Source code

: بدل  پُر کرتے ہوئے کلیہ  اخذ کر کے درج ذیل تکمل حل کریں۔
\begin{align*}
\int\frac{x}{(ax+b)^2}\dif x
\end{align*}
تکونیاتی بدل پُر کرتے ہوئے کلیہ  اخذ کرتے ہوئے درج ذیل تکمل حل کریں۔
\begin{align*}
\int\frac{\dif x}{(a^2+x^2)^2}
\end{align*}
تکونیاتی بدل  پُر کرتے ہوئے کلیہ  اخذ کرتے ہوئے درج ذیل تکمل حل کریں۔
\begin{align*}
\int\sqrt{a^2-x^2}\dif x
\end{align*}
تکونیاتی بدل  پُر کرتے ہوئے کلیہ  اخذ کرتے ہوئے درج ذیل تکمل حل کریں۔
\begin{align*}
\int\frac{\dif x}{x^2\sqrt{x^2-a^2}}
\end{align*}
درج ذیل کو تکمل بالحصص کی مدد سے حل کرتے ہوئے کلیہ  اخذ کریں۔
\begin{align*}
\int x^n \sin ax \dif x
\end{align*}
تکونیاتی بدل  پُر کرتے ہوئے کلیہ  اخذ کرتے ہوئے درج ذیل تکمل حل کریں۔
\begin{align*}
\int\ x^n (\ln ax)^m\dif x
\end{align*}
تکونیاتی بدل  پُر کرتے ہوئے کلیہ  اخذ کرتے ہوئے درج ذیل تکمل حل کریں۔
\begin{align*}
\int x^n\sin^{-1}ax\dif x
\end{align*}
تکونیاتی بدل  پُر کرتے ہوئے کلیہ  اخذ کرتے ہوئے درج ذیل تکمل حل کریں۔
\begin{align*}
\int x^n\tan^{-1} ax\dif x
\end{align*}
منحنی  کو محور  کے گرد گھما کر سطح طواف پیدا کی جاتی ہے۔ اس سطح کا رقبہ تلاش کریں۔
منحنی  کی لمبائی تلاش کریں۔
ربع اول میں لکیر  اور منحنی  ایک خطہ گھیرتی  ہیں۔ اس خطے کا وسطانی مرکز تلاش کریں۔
-.-.-
WHAT IS NEEDED — Working through the entries above, copy every line in which "تلاش" is found.

THE COMPLETED TASK —
منحنی  کو محور  کے گرد گھما کر سطح طواف پیدا کی جاتی ہے۔ اس سطح کا رقبہ تلاش کریں۔
منحنی  کی لمبائی تلاش کریں۔
ربع اول میں لکیر  اور منحنی  ایک خطہ گھیرتی  ہیں۔ اس خطے کا وسطانی مرکز تلاش کریں۔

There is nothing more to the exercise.